Items listed in a dataset:
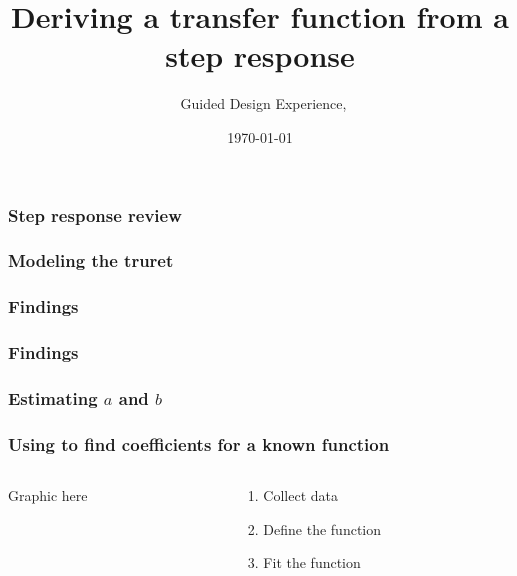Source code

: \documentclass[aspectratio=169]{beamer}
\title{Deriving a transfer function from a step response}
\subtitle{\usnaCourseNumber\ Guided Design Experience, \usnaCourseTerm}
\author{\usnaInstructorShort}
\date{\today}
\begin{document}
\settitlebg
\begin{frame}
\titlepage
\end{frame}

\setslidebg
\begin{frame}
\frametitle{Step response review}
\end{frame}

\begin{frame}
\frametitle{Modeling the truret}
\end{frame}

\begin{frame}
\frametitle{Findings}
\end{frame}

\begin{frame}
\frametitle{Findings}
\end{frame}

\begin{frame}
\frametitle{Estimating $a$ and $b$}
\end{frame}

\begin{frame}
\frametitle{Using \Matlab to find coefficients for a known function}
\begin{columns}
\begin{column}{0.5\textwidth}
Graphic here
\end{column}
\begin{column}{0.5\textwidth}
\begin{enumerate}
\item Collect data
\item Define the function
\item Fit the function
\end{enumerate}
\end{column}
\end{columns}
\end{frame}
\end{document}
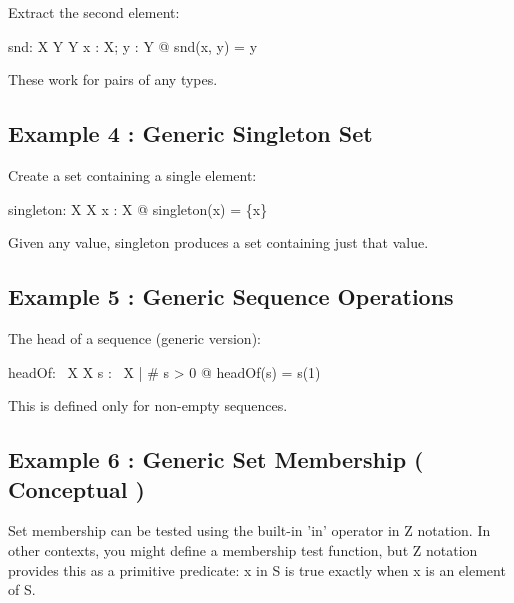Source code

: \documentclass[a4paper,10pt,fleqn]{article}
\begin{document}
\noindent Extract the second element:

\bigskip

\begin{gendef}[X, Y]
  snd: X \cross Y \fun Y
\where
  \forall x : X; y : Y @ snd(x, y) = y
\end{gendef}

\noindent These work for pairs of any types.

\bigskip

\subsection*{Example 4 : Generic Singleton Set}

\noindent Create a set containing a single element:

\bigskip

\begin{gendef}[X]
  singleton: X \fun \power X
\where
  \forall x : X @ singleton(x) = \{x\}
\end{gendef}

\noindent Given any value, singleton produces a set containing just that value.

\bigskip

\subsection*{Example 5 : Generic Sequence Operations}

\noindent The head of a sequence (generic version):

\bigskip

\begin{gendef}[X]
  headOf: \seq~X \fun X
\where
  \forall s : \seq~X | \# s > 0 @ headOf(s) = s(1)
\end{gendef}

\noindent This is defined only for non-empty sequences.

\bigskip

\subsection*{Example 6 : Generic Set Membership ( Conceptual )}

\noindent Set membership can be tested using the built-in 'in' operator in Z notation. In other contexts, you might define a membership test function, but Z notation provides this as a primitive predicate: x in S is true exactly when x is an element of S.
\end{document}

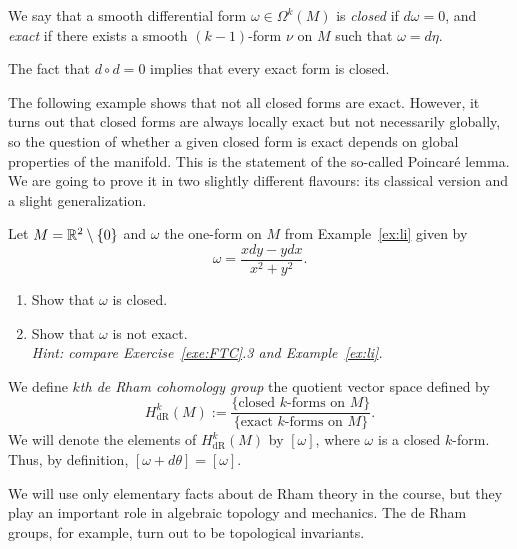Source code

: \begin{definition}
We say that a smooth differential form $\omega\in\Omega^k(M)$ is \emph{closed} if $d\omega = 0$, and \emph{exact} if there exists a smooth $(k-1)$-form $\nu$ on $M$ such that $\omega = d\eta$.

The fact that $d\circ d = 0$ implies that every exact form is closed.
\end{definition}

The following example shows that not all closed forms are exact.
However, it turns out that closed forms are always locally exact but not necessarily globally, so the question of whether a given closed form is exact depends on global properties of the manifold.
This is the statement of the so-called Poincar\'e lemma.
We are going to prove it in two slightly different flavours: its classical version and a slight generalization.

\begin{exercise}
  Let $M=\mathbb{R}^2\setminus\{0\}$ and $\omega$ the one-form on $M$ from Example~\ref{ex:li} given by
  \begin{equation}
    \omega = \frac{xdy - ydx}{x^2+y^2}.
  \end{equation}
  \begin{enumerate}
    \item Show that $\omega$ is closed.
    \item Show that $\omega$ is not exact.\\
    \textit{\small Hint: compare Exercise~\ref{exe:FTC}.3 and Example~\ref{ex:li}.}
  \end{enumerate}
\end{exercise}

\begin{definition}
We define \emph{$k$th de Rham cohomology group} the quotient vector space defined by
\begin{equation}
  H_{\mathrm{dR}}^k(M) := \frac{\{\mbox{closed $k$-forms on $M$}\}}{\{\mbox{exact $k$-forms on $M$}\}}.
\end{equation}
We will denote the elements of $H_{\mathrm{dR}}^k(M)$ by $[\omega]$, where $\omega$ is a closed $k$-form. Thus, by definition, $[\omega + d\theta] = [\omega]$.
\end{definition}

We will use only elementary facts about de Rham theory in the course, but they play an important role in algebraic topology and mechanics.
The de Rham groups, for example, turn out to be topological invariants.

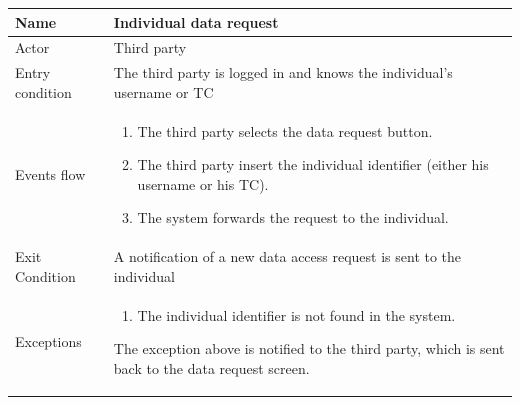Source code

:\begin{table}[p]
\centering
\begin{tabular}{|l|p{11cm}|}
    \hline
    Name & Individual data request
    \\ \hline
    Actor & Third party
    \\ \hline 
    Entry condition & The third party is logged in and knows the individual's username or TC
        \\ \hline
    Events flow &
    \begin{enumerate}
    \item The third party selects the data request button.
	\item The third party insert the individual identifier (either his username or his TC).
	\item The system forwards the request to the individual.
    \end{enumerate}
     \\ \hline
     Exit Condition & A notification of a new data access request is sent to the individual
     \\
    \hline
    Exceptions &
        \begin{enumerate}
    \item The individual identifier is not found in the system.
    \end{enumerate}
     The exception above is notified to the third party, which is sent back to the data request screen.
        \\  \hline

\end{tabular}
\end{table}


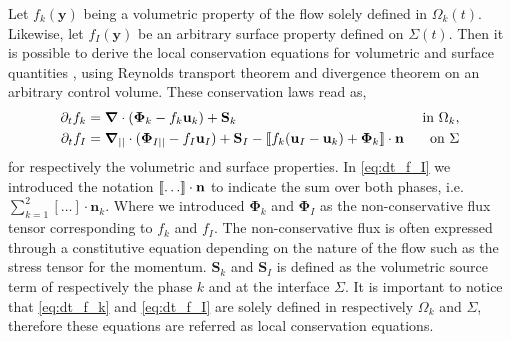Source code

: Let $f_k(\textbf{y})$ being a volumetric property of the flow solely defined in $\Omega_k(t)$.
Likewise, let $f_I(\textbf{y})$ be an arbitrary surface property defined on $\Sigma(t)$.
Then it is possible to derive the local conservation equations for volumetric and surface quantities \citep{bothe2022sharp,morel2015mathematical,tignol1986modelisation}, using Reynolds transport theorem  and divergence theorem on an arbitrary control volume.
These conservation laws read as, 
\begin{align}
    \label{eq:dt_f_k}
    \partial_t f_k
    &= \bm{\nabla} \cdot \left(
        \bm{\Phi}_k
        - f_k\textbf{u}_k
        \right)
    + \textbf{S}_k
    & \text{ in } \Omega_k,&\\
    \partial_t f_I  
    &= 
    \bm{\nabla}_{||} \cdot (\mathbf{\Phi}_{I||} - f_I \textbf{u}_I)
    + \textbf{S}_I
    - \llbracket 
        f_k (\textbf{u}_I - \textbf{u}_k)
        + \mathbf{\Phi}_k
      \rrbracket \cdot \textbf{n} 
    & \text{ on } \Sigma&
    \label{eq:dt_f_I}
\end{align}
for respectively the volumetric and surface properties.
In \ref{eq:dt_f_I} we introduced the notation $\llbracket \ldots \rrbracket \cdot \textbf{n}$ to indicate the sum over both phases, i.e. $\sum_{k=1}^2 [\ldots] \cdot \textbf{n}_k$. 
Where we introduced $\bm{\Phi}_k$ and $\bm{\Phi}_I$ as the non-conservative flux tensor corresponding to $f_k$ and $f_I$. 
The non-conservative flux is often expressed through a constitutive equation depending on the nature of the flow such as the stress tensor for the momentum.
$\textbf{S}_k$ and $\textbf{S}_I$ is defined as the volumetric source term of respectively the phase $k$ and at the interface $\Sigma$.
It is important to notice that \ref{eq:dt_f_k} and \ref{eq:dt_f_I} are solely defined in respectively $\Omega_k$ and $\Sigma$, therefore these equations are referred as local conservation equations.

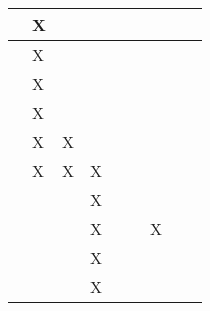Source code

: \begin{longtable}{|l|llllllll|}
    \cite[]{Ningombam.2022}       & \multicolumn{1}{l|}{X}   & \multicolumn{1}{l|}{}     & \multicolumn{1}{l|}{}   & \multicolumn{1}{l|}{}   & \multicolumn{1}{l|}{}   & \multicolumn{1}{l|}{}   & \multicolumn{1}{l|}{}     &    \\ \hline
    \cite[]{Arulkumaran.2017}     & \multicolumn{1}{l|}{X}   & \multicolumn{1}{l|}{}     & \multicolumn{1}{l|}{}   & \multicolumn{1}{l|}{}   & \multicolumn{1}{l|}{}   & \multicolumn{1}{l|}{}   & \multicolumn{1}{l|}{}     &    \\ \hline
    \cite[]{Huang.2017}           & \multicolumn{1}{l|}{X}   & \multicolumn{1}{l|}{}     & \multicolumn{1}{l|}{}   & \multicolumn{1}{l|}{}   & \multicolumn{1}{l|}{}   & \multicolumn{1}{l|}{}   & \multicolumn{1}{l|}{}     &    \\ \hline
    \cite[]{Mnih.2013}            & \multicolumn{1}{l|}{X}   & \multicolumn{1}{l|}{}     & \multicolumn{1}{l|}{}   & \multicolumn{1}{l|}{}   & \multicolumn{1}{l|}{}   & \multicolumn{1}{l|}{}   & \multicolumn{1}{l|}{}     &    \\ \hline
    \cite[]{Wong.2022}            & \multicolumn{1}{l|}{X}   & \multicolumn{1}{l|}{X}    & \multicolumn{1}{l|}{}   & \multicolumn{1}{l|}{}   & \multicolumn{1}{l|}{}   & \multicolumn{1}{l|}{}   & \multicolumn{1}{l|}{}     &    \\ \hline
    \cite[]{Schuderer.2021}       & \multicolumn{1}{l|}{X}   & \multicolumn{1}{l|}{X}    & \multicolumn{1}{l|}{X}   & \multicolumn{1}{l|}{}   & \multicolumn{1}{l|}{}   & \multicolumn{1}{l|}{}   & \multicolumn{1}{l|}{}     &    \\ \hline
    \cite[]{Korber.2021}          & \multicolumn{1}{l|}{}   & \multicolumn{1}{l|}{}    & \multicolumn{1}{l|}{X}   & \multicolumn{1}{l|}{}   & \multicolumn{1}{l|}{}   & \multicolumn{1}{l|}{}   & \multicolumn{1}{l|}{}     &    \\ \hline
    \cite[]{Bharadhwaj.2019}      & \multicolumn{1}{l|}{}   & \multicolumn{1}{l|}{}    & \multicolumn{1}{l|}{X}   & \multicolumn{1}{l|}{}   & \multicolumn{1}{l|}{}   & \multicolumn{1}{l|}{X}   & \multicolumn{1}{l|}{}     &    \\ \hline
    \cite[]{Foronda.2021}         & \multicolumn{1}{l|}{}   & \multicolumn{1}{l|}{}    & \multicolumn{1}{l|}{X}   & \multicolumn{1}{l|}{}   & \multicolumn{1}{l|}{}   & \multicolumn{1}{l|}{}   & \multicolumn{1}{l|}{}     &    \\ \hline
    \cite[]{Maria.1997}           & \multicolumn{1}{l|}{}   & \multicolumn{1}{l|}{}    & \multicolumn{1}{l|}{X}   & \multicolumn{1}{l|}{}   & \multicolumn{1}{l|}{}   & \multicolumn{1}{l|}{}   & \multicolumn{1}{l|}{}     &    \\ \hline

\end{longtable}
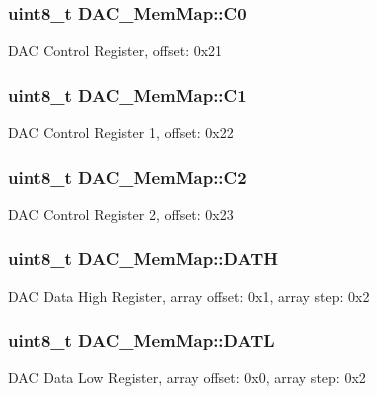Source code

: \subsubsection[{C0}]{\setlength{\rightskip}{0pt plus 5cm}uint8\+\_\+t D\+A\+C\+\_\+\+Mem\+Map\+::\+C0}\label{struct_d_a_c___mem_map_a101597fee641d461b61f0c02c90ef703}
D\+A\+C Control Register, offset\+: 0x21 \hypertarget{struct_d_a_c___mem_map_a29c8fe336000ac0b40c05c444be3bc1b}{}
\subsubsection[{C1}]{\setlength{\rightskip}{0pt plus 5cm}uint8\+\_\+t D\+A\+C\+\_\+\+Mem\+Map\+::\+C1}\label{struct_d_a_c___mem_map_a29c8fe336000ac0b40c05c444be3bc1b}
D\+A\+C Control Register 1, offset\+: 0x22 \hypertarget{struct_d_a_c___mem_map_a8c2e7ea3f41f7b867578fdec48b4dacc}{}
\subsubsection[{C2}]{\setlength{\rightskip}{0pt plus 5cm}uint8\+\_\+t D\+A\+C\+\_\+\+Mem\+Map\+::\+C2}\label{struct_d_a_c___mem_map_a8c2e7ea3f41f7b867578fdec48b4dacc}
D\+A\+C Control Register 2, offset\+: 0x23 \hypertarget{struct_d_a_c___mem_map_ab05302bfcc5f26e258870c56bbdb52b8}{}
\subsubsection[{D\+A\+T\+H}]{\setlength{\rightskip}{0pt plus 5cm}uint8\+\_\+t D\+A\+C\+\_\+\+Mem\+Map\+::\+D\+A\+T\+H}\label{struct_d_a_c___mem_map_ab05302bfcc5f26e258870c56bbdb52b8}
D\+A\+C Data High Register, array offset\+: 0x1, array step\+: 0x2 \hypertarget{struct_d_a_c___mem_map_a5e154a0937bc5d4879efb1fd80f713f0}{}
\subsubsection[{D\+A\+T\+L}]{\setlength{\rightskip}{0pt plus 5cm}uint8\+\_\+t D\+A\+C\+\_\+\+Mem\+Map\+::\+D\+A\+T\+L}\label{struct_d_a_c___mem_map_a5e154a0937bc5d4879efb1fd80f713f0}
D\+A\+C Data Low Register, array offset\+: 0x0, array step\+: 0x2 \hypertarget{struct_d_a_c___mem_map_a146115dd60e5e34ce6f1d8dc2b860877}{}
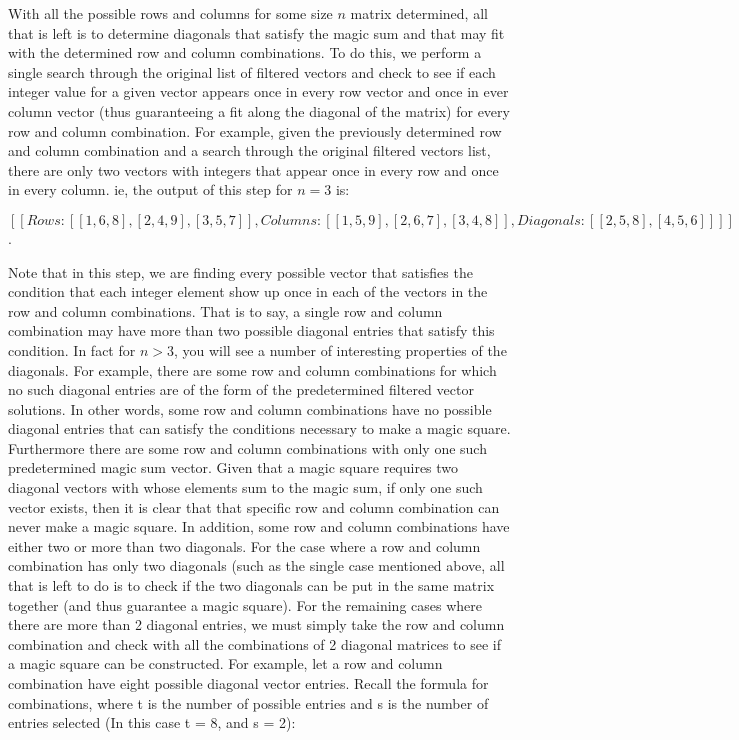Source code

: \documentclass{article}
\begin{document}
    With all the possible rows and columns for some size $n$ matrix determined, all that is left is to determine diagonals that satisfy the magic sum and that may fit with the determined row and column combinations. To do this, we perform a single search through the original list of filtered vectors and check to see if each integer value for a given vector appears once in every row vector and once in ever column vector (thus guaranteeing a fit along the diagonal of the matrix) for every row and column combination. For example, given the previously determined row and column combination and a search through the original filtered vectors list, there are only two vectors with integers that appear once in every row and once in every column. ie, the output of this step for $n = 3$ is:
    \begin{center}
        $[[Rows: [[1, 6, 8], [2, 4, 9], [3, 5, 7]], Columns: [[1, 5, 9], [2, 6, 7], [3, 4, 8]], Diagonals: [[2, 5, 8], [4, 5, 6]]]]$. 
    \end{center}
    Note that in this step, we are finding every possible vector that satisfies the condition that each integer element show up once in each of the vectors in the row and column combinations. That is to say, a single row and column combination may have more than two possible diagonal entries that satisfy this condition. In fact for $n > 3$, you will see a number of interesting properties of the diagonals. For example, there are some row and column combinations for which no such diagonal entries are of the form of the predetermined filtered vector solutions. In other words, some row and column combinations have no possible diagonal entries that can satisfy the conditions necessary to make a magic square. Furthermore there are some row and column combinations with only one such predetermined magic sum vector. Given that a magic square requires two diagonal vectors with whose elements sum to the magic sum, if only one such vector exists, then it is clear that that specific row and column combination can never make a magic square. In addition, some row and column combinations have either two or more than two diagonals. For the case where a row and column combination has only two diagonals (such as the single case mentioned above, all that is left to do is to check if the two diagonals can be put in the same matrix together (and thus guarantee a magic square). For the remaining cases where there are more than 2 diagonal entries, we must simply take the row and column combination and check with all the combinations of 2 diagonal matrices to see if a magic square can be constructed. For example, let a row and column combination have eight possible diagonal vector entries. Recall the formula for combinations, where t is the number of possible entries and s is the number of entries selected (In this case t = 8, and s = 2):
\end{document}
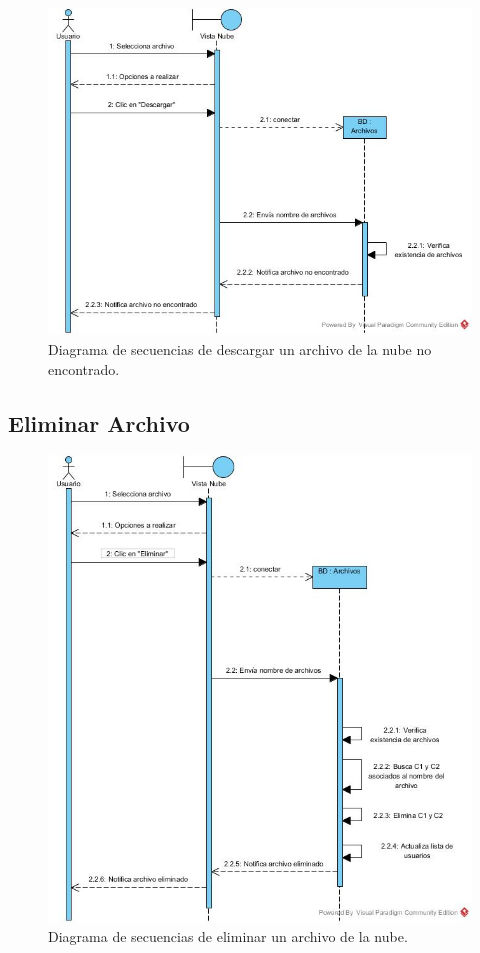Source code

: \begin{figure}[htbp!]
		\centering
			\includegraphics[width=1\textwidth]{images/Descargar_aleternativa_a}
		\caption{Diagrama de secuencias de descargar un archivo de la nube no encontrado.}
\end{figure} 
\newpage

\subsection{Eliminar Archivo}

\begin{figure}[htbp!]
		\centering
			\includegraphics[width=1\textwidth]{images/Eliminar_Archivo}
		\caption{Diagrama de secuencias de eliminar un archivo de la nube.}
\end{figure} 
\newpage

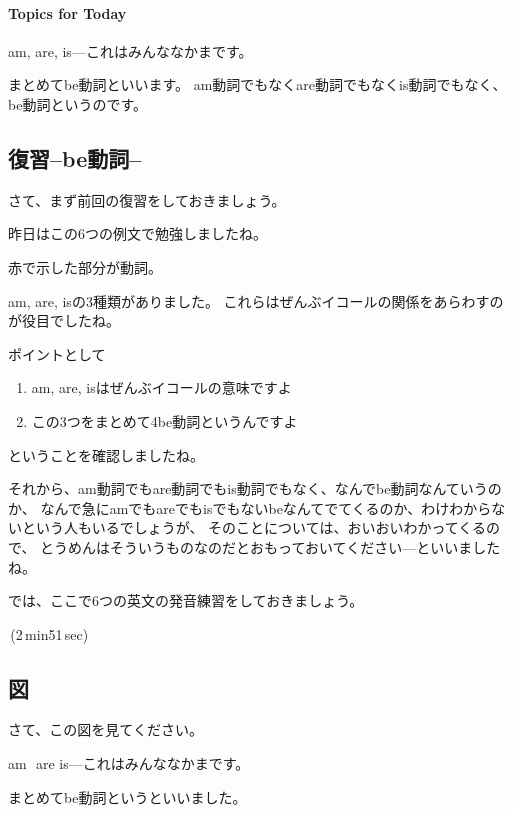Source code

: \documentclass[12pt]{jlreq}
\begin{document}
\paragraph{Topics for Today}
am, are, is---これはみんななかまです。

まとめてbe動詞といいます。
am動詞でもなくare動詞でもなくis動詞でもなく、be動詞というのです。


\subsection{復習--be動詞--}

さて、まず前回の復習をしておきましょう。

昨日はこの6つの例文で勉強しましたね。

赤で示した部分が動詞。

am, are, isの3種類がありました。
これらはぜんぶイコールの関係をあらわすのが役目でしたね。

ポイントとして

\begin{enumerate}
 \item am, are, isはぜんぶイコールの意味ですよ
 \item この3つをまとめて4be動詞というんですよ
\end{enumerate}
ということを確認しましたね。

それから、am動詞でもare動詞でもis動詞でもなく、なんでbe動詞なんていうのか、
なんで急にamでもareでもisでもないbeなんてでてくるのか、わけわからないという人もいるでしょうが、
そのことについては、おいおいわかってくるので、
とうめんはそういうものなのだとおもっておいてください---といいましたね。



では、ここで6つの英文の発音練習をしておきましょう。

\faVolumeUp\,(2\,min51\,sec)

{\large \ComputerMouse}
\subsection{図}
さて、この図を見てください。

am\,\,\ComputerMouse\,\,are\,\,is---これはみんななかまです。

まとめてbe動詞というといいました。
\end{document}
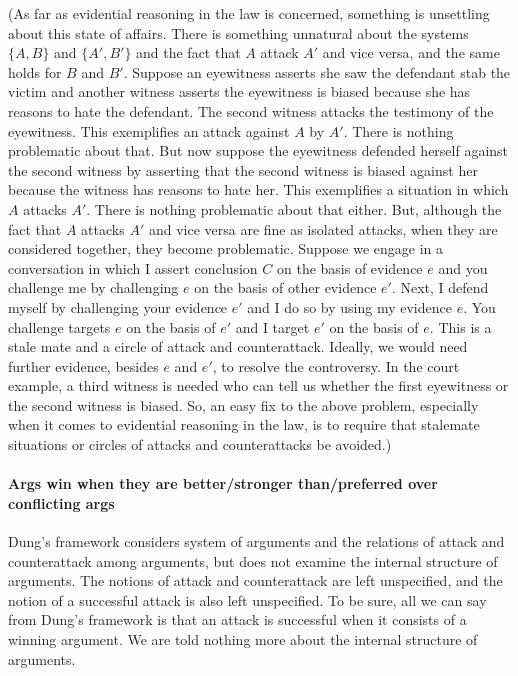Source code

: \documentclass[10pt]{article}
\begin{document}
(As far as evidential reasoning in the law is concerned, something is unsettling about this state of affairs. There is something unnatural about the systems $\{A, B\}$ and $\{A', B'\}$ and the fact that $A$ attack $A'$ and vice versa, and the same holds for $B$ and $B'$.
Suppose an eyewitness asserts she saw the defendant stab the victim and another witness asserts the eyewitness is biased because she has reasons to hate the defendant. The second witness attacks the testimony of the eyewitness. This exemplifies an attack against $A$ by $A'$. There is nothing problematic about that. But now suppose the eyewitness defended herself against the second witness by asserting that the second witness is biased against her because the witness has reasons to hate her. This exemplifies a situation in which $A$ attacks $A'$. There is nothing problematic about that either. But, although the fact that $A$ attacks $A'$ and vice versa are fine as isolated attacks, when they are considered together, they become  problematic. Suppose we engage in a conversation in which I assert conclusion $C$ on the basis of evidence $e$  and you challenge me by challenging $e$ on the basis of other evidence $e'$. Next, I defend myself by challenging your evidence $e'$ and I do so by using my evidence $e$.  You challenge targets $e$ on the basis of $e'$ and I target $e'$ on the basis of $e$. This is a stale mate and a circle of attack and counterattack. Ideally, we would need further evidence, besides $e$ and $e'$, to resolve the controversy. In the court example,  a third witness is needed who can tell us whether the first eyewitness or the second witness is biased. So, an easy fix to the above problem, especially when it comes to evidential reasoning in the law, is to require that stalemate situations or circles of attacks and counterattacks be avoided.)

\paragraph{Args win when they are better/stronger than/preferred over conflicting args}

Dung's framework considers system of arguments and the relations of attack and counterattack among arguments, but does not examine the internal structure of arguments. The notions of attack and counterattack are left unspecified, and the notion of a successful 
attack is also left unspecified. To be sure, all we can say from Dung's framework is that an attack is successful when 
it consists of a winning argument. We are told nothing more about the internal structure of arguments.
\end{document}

Action item: For each line above that contains the word "response", give the line as it is written.

Solution to this task:
\title{Deriving a transfer function from a step response}
\frametitle{Step response review}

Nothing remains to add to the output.